# What do you folks think of The Tallis Scholars ensemble ,great ensemble in general



## deprofundis (Apr 25, 2014)

Ah yes i remeneber the day when i first purchased my first Tallis Scholars on prestigieous gimell record, woaw , i had it order at HMV and it would take months before it came it was his requiem, i was like woaw!!

Bach than i was discovering Portuguese polyphony and still find it amazing Manuel Cardoso in perticular, but also the missa of Maghales and Duarte Lobo all good all great.

But anyway let's keep into ssubject well Tallis Scholars did a wwwonderful job whit GomberT's complete magnficats too, other great ''tour de force they done, well to be fair tthere gesualdo is solid, there Moralesalbum too, i have s(word)l -load of Tallis Scholars and remain a loyal fan, i promess myself to by the Franscisco Guerrero aalbum when i have the cash since he a good spanissh composer + a good ensemble.

All does i would not says there my favorite ensemblle ever they have probaably done fllaws,, but i spare them, they have a sound s of there own more emphasis on tenors, less bassuus i..e perhaaps hey?


So i think in the end Tallis Scholars is a refference in term of quality in a general sense annd i salute there talents.

:tiphat:


----------



## Manxfeeder (Oct 19, 2010)

True, they have their own unique sound, and it works for them.

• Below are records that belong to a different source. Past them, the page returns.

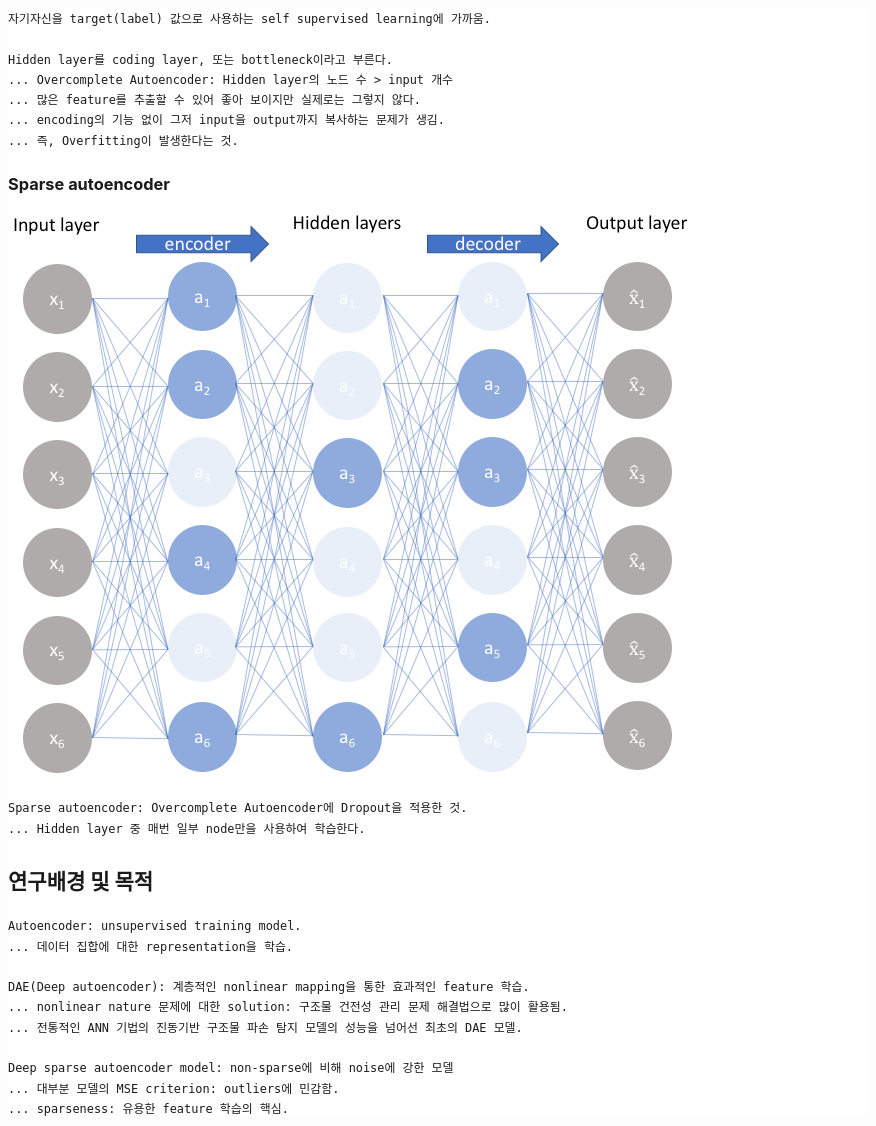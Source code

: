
 ```
자기자신을 target(label) 값으로 사용하는 self supervised learning에 가까움.

Hidden layer를 coding layer, 또는 bottleneck이라고 부른다.
... Overcomplete Autoencoder: Hidden layer의 노드 수 > input 개수
... 많은 feature를 추출할 수 있어 좋아 보이지만 실제로는 그렇지 않다.
... encoding의 기능 없이 그저 input을 output까지 복사하는 문제가 생김.
... 즉, Overfitting이 발생한다는 것.
```

### Sparse autoencoder

![autoencoder2](./img/autoencoder2.PNG)

```
Sparse autoencoder: Overcomplete Autoencoder에 Dropout을 적용한 것.
... Hidden layer 중 매번 일부 node만을 사용하여 학습한다.
```

## 연구배경 및 목적

```
Autoencoder: unsupervised training model.
... 데이터 집합에 대한 representation을 학습.

DAE(Deep autoencoder): 계층적인 nonlinear mapping을 통한 효과적인 feature 학습.
... nonlinear nature 문제에 대한 solution: 구조물 건전성 관리 문제 해결법으로 많이 활용됨.
... 전통적인 ANN 기법의 진동기반 구조물 파손 탐지 모델의 성능을 넘어선 최초의 DAE 모델.

Deep sparse autoencoder model: non-sparse에 비해 noise에 강한 모델
... 대부분 모델의 MSE criterion: outliers에 민감함.
... sparseness: 유용한 feature 학습의 핵심.
```
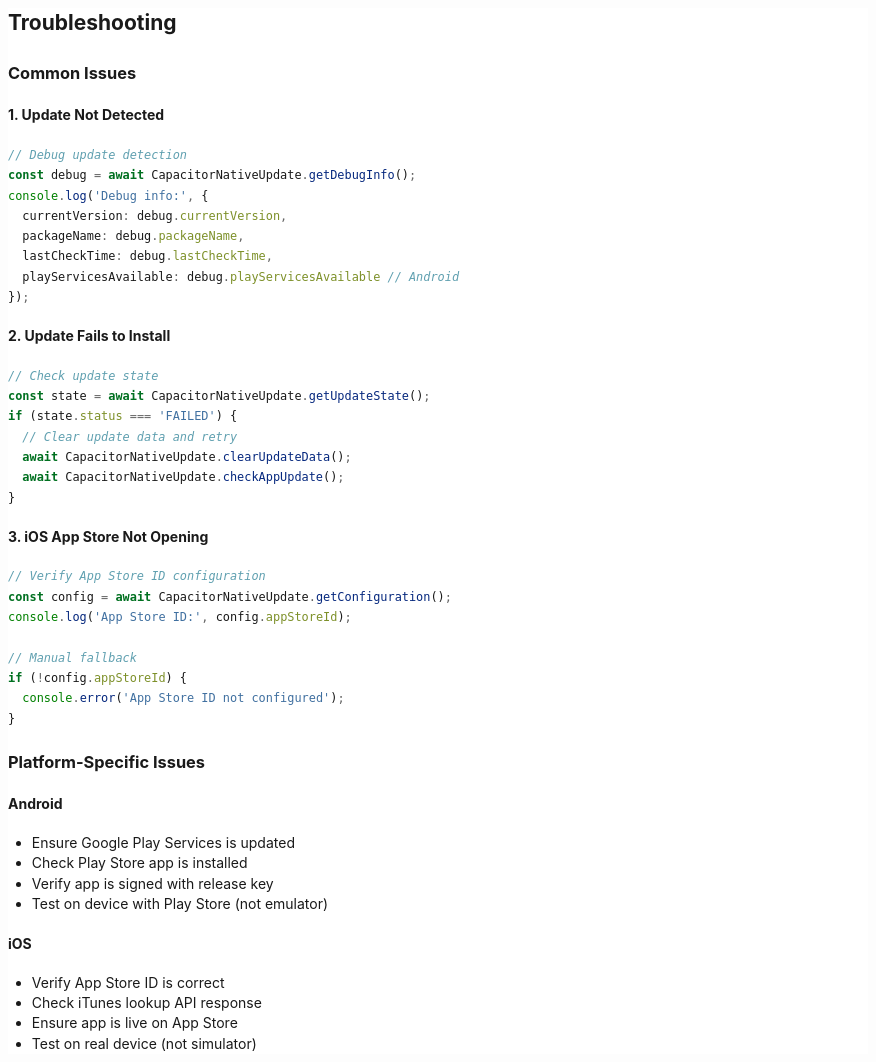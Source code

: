 ## Troubleshooting

### Common Issues

#### 1. Update Not Detected
```typescript
// Debug update detection
const debug = await CapacitorNativeUpdate.getDebugInfo();
console.log('Debug info:', {
  currentVersion: debug.currentVersion,
  packageName: debug.packageName,
  lastCheckTime: debug.lastCheckTime,
  playServicesAvailable: debug.playServicesAvailable // Android
});
```

#### 2. Update Fails to Install
```typescript
// Check update state
const state = await CapacitorNativeUpdate.getUpdateState();
if (state.status === 'FAILED') {
  // Clear update data and retry
  await CapacitorNativeUpdate.clearUpdateData();
  await CapacitorNativeUpdate.checkAppUpdate();
}
```

#### 3. iOS App Store Not Opening
```typescript
// Verify App Store ID configuration
const config = await CapacitorNativeUpdate.getConfiguration();
console.log('App Store ID:', config.appStoreId);

// Manual fallback
if (!config.appStoreId) {
  console.error('App Store ID not configured');
}
```

### Platform-Specific Issues

#### Android
- Ensure Google Play Services is updated
- Check Play Store app is installed
- Verify app is signed with release key
- Test on device with Play Store (not emulator)

#### iOS
- Verify App Store ID is correct
- Check iTunes lookup API response
- Ensure app is live on App Store
- Test on real device (not simulator)
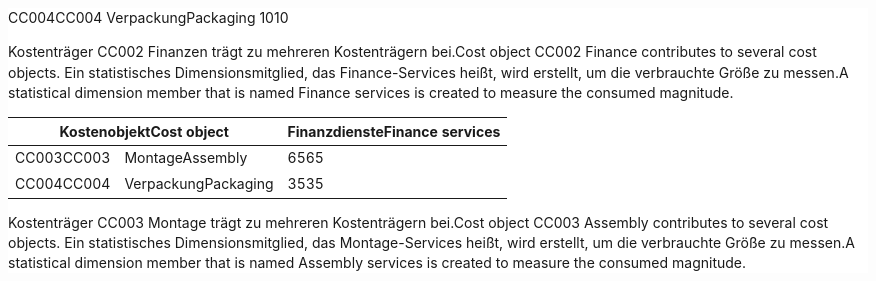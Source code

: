 </tr>
<tr>
<td><span data-ttu-id="cccca-490">CC004</span><span class="sxs-lookup"><span data-stu-id="cccca-490">CC004</span></span></td>
<td><span data-ttu-id="cccca-491">Verpackung</span><span class="sxs-lookup"><span data-stu-id="cccca-491">Packaging</span></span></td>
<td><span data-ttu-id="cccca-492">10</span><span class="sxs-lookup"><span data-stu-id="cccca-492">10</span></span></td>
</tr>
</tbody>
</table>

<span data-ttu-id="cccca-493">Kostenträger CC002 Finanzen trägt zu mehreren Kostenträgern bei.</span><span class="sxs-lookup"><span data-stu-id="cccca-493">Cost object CC002 Finance contributes to several cost objects.</span></span> <span data-ttu-id="cccca-494">Ein statistisches Dimensionsmitglied, das Finance-Services heißt, wird erstellt, um die verbrauchte Größe zu messen.</span><span class="sxs-lookup"><span data-stu-id="cccca-494">A statistical dimension member that is named Finance services is created to measure the consumed magnitude.</span></span>

<table>
<thead>
<tr>
<th colspan="2"><span data-ttu-id="cccca-495">Kostenobjekt</span><span class="sxs-lookup"><span data-stu-id="cccca-495">Cost object</span></span></th>
<th><span data-ttu-id="cccca-496">Finanzdienste</span><span class="sxs-lookup"><span data-stu-id="cccca-496">Finance services</span></span></th>
</tr>
</thead>
<tbody>
<tr>
<td><span data-ttu-id="cccca-497">CC003</span><span class="sxs-lookup"><span data-stu-id="cccca-497">CC003</span></span></td>
<td><span data-ttu-id="cccca-498">Montage</span><span class="sxs-lookup"><span data-stu-id="cccca-498">Assembly</span></span></td>
<td><span data-ttu-id="cccca-499">65</span><span class="sxs-lookup"><span data-stu-id="cccca-499">65</span></span></td>
</tr>
<tr>
<td><span data-ttu-id="cccca-500">CC004</span><span class="sxs-lookup"><span data-stu-id="cccca-500">CC004</span></span></td>
<td><span data-ttu-id="cccca-501">Verpackung</span><span class="sxs-lookup"><span data-stu-id="cccca-501">Packaging</span></span></td>
<td><span data-ttu-id="cccca-502">35</span><span class="sxs-lookup"><span data-stu-id="cccca-502">35</span></span></td>
</tr>
</tbody>
</table>

<span data-ttu-id="cccca-503">Kostenträger CC003 Montage trägt zu mehreren Kostenträgern bei.</span><span class="sxs-lookup"><span data-stu-id="cccca-503">Cost object CC003 Assembly contributes to several cost objects.</span></span> <span data-ttu-id="cccca-504">Ein statistisches Dimensionsmitglied, das Montage-Services heißt, wird erstellt, um die verbrauchte Größe zu messen.</span><span class="sxs-lookup"><span data-stu-id="cccca-504">A statistical dimension member that is named Assembly services is created to measure the consumed magnitude.</span></span>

They may not be as historically informed as current groups, but they are still enjoyable to listen to. Hey, Furtwangler isn't historically informed, either, but he was still great at what he did.

The Scholars are most effective on Palestrina and the English Renaissance composers, and I don't think they have been outdone on Obrecht's Missa Maria Zart.


----------



## deprofundis (Apr 25, 2014)

*The Scholars are most effective on Palestrina and the English Renaissance composers, and I don't think they have been outdone on Obrecht's Missa Maria Zart.*

I agree this Jacob Obrecht is quite something, would like to mention did you heard there Heinrich Isaac : missa de Apostolis, this is absolutly rad, most deffenetly.take care* ManXfeeder*


----------



## Joe B (Aug 10, 2017)

I have a hand full of discs by the Tallis Scholars. They are a first rate choir. Back in the 80's & 90's I held them in high esteem. However, I think there are many choral groups out there right now that are amazing. Choral music is experiencing a renaissance right now, with incredible choirs recording a lot of material, both old and new. For me, it all began with the Tallis Scholars and the Cambridge Singers.


----------



## BachIsBest (Feb 17, 2018)

I recently went to see them live and have a CD. I definitely have a very positive impression of them from everything I've listened to.


----------



## Rogerx (Apr 27, 2018)

View attachment 104679

I think this is their best album, stunning singing.


----------



## DavidA (Dec 14, 2012)

Went to hear a concert by the Tallis Scholars not so long back and was bored out of my mind. Even my wife who is far more into that sort of music was disappointed, especially at £30 a ticket. I think they have been doing the same thing for so long they are just repeating themselves.


----------



## Biwa (Aug 3, 2015)

deprofundis said:


> I agree this Jacob Obrecht is quite something, would like to mention did you heard there Heinrich Isaac : missa de Apostolis, this is absolutly rad, most deffenetly.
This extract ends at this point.